What to work on — What lines of the data below hold "identity"? Show them.

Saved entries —
= Beginning of Section =

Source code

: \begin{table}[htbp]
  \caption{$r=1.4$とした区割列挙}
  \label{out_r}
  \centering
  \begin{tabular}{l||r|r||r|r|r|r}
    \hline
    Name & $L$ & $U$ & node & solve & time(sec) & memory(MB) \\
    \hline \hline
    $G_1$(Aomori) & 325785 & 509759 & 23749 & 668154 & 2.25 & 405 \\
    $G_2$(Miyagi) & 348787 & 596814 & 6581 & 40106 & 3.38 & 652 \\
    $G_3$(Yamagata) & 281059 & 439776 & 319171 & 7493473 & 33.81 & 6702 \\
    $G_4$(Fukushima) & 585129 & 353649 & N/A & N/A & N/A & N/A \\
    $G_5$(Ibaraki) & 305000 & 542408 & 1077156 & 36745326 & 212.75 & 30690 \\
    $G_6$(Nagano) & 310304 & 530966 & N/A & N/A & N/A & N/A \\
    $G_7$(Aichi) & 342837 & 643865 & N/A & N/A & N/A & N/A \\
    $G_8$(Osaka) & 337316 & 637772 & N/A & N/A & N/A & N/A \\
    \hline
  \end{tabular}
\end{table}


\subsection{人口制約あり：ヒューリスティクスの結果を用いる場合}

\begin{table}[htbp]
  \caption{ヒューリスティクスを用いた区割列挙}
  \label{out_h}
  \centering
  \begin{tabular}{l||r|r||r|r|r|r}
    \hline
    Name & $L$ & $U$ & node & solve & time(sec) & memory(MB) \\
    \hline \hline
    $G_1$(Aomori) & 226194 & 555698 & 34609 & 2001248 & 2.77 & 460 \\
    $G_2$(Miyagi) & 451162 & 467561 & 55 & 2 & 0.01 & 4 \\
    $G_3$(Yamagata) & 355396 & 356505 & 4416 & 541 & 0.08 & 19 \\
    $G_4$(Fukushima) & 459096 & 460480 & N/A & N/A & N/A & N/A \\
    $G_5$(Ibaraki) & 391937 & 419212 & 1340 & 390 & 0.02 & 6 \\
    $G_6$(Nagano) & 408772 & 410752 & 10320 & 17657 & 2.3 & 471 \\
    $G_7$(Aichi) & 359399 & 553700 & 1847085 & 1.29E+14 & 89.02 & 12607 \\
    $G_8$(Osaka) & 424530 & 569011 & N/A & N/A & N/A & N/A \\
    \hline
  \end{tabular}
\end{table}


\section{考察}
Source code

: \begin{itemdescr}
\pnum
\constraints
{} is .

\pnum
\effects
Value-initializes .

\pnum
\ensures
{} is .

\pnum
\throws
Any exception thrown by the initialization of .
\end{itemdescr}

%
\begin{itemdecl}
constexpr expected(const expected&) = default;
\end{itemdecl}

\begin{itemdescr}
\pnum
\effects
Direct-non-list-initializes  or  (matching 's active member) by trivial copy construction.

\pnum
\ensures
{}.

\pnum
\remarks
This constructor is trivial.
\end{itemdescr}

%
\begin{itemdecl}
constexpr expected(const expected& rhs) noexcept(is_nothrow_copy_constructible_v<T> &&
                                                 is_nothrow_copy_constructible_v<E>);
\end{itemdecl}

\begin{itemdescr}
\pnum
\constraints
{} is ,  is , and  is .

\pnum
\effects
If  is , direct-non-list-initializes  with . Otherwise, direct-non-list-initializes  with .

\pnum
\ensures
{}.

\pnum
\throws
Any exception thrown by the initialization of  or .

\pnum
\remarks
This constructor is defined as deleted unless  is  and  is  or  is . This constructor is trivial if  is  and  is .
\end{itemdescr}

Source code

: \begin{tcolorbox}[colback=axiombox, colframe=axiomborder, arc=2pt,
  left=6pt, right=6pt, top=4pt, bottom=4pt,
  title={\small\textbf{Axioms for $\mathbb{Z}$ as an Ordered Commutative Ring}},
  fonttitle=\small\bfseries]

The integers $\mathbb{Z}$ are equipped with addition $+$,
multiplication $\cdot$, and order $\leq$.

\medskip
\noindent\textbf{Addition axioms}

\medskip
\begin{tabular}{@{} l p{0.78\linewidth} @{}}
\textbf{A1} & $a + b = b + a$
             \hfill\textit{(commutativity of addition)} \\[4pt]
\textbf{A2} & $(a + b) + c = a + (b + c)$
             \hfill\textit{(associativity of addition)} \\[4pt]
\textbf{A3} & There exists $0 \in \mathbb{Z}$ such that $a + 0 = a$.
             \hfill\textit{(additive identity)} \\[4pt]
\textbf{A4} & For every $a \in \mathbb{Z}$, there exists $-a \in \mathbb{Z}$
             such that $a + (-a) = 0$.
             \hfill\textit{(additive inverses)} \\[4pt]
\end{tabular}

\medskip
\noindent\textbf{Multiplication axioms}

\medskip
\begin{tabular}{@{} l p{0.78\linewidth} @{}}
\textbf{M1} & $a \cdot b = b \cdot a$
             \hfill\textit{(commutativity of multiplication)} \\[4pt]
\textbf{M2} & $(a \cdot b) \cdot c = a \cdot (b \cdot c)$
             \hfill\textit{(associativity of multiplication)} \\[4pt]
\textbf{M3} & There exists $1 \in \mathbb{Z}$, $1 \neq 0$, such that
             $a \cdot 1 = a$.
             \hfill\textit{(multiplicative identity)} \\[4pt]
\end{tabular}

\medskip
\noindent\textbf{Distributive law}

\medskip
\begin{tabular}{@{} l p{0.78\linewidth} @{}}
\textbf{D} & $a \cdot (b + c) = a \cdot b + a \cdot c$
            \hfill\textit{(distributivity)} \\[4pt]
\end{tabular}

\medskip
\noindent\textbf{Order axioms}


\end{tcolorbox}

= End of Section =

Exercise output —
             \hfill\textit{(additive identity)} \\[4pt]
             \hfill\textit{(multiplicative identity)} \\[4pt]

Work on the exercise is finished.